This repository contains the code used to run controlled split-head teacher/student experiments on MNIST and EMNIST. The implementation is intentionally lightweight: each call to src/run_subliminal.py performs one experiment, writes tidy CSV/JSONL outputs, and exposes the experimental controls through command-line flags. Multi-seed manuscript sweeps are provided as shell scripts under scripts/.
subliminal_learning/
├── README.md # This file
├── LICENSE # BSD 3-Clause license
├── subliminal-cpu.yml # Conda environment for CPU execution
├── src/
│ ├── run_subliminal.py # Command-line entry point; one run per invocation
│ └── subliminal_core.py # Models, data, training, perturbations, metrics, logging
└── scripts/
├── figure2/ # Multi-seed m-sweeps over layer-initialisation controls
├── figure3/ # Architecture and EMNIST class-count sweeps
├── figure4/ # Shared m/N-sweeps
├── figure5/ # Student-head perturbation sweeps
└── figure6/ # Hidden-dimension and head-freezing sweeps
The scripts/*/output and scripts/*/outputs directories, if present, are generated run outputs or example output stubs. They can be deleted and regenerated by rerunning the corresponding scripts.

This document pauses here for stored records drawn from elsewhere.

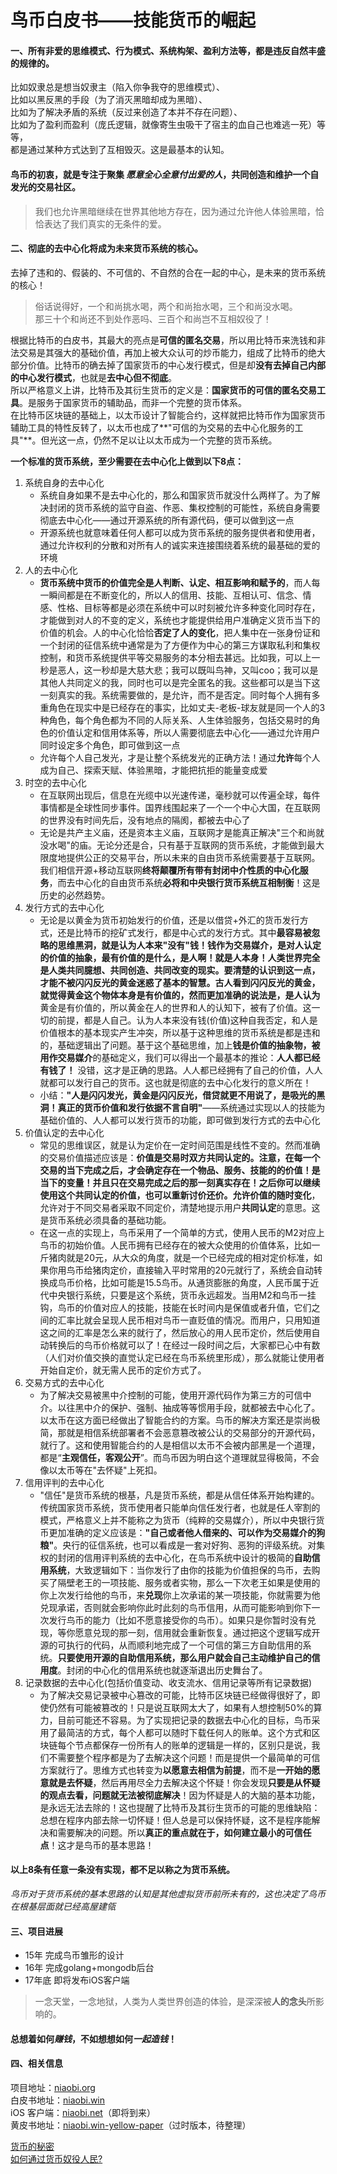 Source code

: 
# 鸟币白皮书——技能货币的崛起

#### 一、所有**非爱的**思维模式、行为模式、系统构架、盈利方法等，都是违反自然丰盛的规律的。  
比如奴隶总是想当奴隶主（陷入你争我夺的思维模式）、  
比如以黑反黑的手段（为了消灭黑暗却成为黑暗）、  
比如为了解决矛盾的系统（反过来创造了本并不存在问题）、  
比如为了盈利而盈利（庞氏逻辑，就像寄生虫吸干了宿主的血自己也难逃一死）等等，  
都是通过某种方式达到了互相毁灭。这是最基本的认知。

#### 鸟币的初衷，就是专注于聚集 *愿意全心全意付出爱的人*，共同创造和维护一个自发光的交易社区。

> 我们也允许黑暗继续在世界其他地方存在，因为通过允许他人体验黑暗，恰恰表达了我们真实的无条件的爱。   

#### 二、彻底的去中心化将成为未来货币系统的核心。
去掉了违和的、假装的、不可信的、不自然的合在一起的中心，是未来的货币系统的核心！
>俗话说得好，一个和尚挑水喝，两个和尚抬水喝，三个和尚没水喝。  
>那三十个和尚还不到处作恶吗、三百个和尚岂不互相奴役了！  

根据比特币的白皮书，其最大的亮点是**可信的匿名交易**，所以用比特币来洗钱和非法交易是其强大的基础价值，再加上被大众认可的炒币能力，组成了比特币的绝大部分价值。比特币的确去掉了国家货币的中心发行模式，但是却**没有去掉自己内部的中心发行模式**，也就是**去中心但不彻底**。  
所以严格意义上讲，比特币及其衍生货币的定义是：**国家货币的可信的匿名交易工具**。是服务于国家货币的辅助品，而非一个完整的货币体系。   
在比特币区块链的基础上，以太币设计了智能合约，这样就把比特币作为国家货币辅助工具的特性反转了，以太币也成了**"可信的为交易的去中心化服务的工具"**。但光这一点，仍然不足以让以太币成为一个完整的货币系统。  

**一个标准的货币系统，至少需要在去中心化上做到以下8点：**

1. 系统自身的去中心化  
	- 系统自身如果不是去中心化的，那么和国家货币就没什么两样了。为了解决封闭的货币系统的监守自盗、作恶、集权控制的可能性，系统自身需要彻底去中心化——通过开源系统的所有源代码，便可以做到这一点
	- 开源系统也就意味着任何人都可以成为货币系统的服务提供者和使用者，通过允许权利的分散和对所有人的诚实来连接围绕着系统的最基础的爱的环境
2. 人的去中心化
	- **货币系统中货币的价值完全是人判断、认定、相互影响和赋予的**，而人每一瞬间都是在不断变化的，所以人的信用、技能、互相认可、信念、情感、性格、目标等都是必须在系统中可以时刻被允许多种变化同时存在，才能做到对人的不变的定义，系统也才能提供给用户准确定义货币当下的价值的机会。人的中心化恰恰**否定了人的变化**，把人集中在一张身份证和一个封闭的征信系统中通常是为了方便作为中心的第三方谋取私利和集权控制，和货币系统提供平等交易服务的本分相去甚远。比如我，可以上一秒是恶人，这一秒却是大慈大悲；我可以既叫鸟神，又叫coo；我可以是其他人共同定义的我，同时也可以是完全匿名的我。这些都可以是当下这一刻真实的我。系统需要做的，是允许，而不是否定。同时每个人拥有多重角色在现实中是已经存在的事实，比如丈夫-老板-球友就是同一个人的3种角色，每个角色都为不同的人际关系、人生体验服务，包括交易时的角色的价值认定和信用体系等，所以人需要彻底去中心化——通过允许用户同时设定多个角色，即可做到这一点
	- 允许每个人自己发光，才是让整个系统发光的正确方法！通过**允许**每个人成为自己、探索天赋、体验黑暗，才能把抗拒的能量变成爱
3. 时空的去中心化
	- 在互联网出现后，信息在光缆中以光速传递，毫秒就可以传遍全球，每件事情都是全球性同步事件。国界线围起来了一个一个中心大国，在互联网的世界没有时间先后，没有地点的隔阂，都被去中心了
	- 无论是共产主义庙，还是资本主义庙，互联网才是能真正解决"三个和尚就没水喝"的庙。无论分还是合，只有基于互联网的货币系统，才能做到最大限度地提供公正的交易平台，所以未来的自由货币系统需要基于互联网。我们相信开源+移动互联网**终将颠覆所有带有封闭中介性质的中心化服务**，而去中心化的自由货币系统**必将和中央银行货币系统互相制衡**！这是历史的必然趋势。
4. 发行方式的去中心化
	- 无论是以黄金为货币初始发行的价值，还是以借贷+外汇的货币发行方式，还是比特币的挖矿式发行，都是中心式的发行方式。其中**最容易被忽略的思维黑洞，就是认为人本来"没有"钱！**钱作为交易媒介，是对人认定的价值的抽象，最有价值的是什么，是人啊！就是人本身！人类世界完全是人类共同臆想、共同创造、共同改变的现实。要清楚的认识到这一点，才能不被闪闪反光的黄金迷惑了基本的智慧。古人看到闪闪反光的黄金，就觉得黄金这个物体本身是有价值的，然而更加准确的说法是，是**人认为**黄金是有价值的，所以黄金在人的世界和人的认知下，被有了价值。这一切的前提，都是人自己。认为人本来没有钱(价值)这种自我否定，和人是价值根本的基本现实产生冲突，所以基于这种思维的货币系统是都是违和的，基础逻辑出了问题。基于这个基础思维，加上**钱是价值的抽象物，被用作交易媒介**的基础定义，我们可以得出一个最基本的推论：**人人都已经有钱了！** 没错，这才是正确的思路。人人都已经拥有了自己的价值，人人就都可以发行自己的货币。这也就是彻底的去中心化发行的意义所在！
	- 小结：**"人是闪闪发光，黄金是闪闪反光，借贷就更不用说了，是吸光的黑洞！真正的货币价值和发行依据不言自明"**——系统通过实现以人的技能为基础价值的、人人都可以发行货币的功能，即可做到发行方式的去中心化
5. 价值认定的去中心化
	- 常见的思维误区，就是认为定价在一定时间范围是线性不变的。然而准确的交易价值描述应该是：**价值是交易时双方共同认定的。**注意，在每一个交易的当下完成之后，才会确定存在一个物品、服务、技能的的价值！是当下的变量！并且只在交易完成之后的那一刻真实存在！之后你可以继续使用这个共同认定的价值，也可以重新讨价还价。允许价值的**随时变化**，允许对于不同交易者采取不同定价，清楚地提示用户**共同认定**的意思。这是货币系统必须具备的基础功能。
	- 在这一点的实现上，鸟币采用了一个简单的方式，使用人民币的M2对应上鸟币的初始价值。人民币拥有已经存在的被大众使用的价值体系，比如一斤猪肉就是20元，从大众的角度，就是一个已经完成的相对定价标准，如果你用鸟币给猪肉定价，直接输入平时常用的20元就行了，系统会自动转换成鸟币价格，比如可能是15.5鸟币。从通货膨胀的角度，人民币属于近代中央银行系统，只要是这个系统，货币永远超发。当用M2和鸟币一挂钩，鸟币的价值对应人的技能，技能在长时间内是保值或者升值，它们之间的汇率比就会呈现人民币相对鸟币一直贬值的情况。而用户，只用知道这之间的汇率是怎么来的就行了，然后放心的用人民币定价，然后使用自动转换后的鸟币价格就可以了！在经过一段时间之后，大家都已心中有数（人们对价值交换的直觉认定已经在鸟币系统里形成），那么就能让使用者开始自定价，就无需人民币的定价方式了。
6. 交易方式的去中心化
	- 为了解决交易被黑中介控制的可能，使用开源代码作为第三方的可信中介。以往黑中介的保护、强制、抽成等等惯用手段，就都被去中心化了。以太币在这方面已经做出了智能合约的方案。鸟币的解决方案还是崇尚极简，那就是相信系统部署者不会恶意篡改被公认的交易部分的开源代码，就行了。这和使用智能合约的人是相信以太币不会被内部黑是一个道理，都是“**主观信任，客观公开**”。而鸟币因为明白这个道理就显得极简，不会像以太币等在"去怀疑"上死扣。
7. 信用评判的去中心化
	- "信任"是货币系统的根基，凡是货币系统，都是从信任体系开始构建的。传统国家货币系统，货币使用者只能单向信任发行者，也就是任人宰割的模式，严格意义上并不能称之为货币（纯粹的交易媒介），所以中央银行货币更加准确的定义应该是：**"自己或者他人借来的、可以作为交易媒介的狗粮"**。央行的征信系统，也可以看成是一套对好狗、恶狗的评级系统。对集权的封闭的信用评判系统的去中心化，在鸟币系统中设计的极简的**自助信用系统**，大致逻辑如下：当你发行了由你的技能为价值担保的鸟币，去购买了隔壁老王的一项技能、服务或者实物，那么一下次老王如果是使用的你上次发行给他的鸟币，来**兑现**你上次承诺的某一项技能，你就需要为他兑现承诺，否则就会影响你此时此刻的鸟币信用，从而可能影响到你下一次发行鸟币的能力（比如不愿意接受你的鸟币）。如果只是你暂时没有兑现，等你愿意兑现的那一刻，信用就会重新恢复。通过把这个逻辑写成开源的可执行的代码，从而顺利地完成了一个可信的第三方自助信用的系统。**只要使用开源的自助信用系统，那么用户就会自己主动维护自己的信用度**。封闭的中心化的信用系统也就逐渐退出历史舞台了。
8. 记录数据的去中心化(包括价值变动、收支流水、信用记录等所有记录数据)
	- 为了解决交易记录被中心篡改的可能，比特币区块链已经做得很好了，即使仍然有可能被篡改的！只是说互联网太大了，如果有人想控制50%的算力，目前可能还不容易。为了实现把记录的数据去中心化的目标，鸟币采用了最简洁的方式，每个人都可以随时下载任何人的账单。这个方式和区块链每个节点都保存一份所有人的账单的逻辑是一样的，区别只是说，我们不需要整个程序都是为了去解决这个问题！而是提供一个最简单的可信方案就行了。思维方式也转变为**以愿意去相信为前提**，而不是**一开始的愿意就是去怀疑**，然后再用尽全力去解决这个怀疑！你会发现**只要是从怀疑的观点去看，问题就无法被彻底解决**！因为怀疑是人的大脑的基本功能，是永远无法去除的！这也提醒了比特币及其衍生货币的可能的思维缺陷：总想在程序内部去除一切怀疑！但人总是可以保持怀疑，这不是程序能解决和需要解决的问题。所以**真正的重点就在于，如何建立最小的可信任点**！这才是鸟币的基本思路！  

#### 以上8条有任意一条没有实现，都不足以称之为货币系统。  

*鸟币对于货币系统的基本思路的认知是其他虚拟货币前所未有的，这也决定了鸟币在根基层面就已经高屋建瓴*

#### 三、项目进展

- 15年 完成鸟币雏形的设计  
- 16年 完成golang+mongodb后台  
- 17年底 即将发布iOS客户端  

> 一念天堂，一念地狱，人类为人类世界创造的体验，是深深被**人的念头**所影响的。  

#### 总想着如何*赚钱*，不如想想如何*一起造钱*！

#### 四、相关信息

项目地址：[niaobi.org](http://niaobi.org)  
白皮书地址：[niaobi.win](http://niaobi.win)  
iOS 客户端：[niaobi.net](http://niaobi.net)（即将到来）  
黄皮书地址：[niaobi.win-yellow-paper](https://github.com/cooerson/ibiscoin-white-paper/blob/gh-pages/yellow-paper.md)（过时版本，待整理）

[货币的秘密](https://github.com/ibiscoin/ibis-ios/blob/master/SECRET.md)    
[如何通过货币奴役人民?](https://github.com/ibiscoin/ibis-ios/blob/master/SECRET2.md)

Create and activate the supplied CPU environment:
conda env create -f subliminal-cpu.yml
conda activate subliminal-cpuThe environment specification is:
name: subliminal-cpu
channels:
- conda-forge
dependencies:
- python=3.10
- pip
- numpy=2.2
- pytorch-cpu=2.8
- torchvision=0.23Equivalent mamba commands may also be used. GPU execution is supported by the code through --device cuda, but the included environment and scripts are CPU-oriented.
Run a single default MNIST MLP→MLP experiment from the repository root:
python src/run_subliminal.py --device cpu --outdir ./outputs/baselineThis uses the default configuration: seed 42, two hidden layers of width 256, auxiliary dimension m=10, 5 teacher epochs, 5 student epochs, 60 synthetic-noise batches per student epoch, and uniform noise. The first run downloads MNIST into ./MNIST_DATA unless --data-dir is changed.
To inspect the full command-line interface:
python src/run_subliminal.py --helpThe implementation follows a controlled split-head setup:
- A teacher and a student are instantiated with separate feature extractors and two output heads.
class_headoutputs classification logits and is used for supervised teacher training.aux_headoutputs auxiliary logits and is used for student distillation on task-unrelated synthetic noise.- The teacher is trained on labeled MNIST or EMNIST with cross-entropy loss.
- The student is trained to match the teacher auxiliary logits on synthetic noise using mean-squared error.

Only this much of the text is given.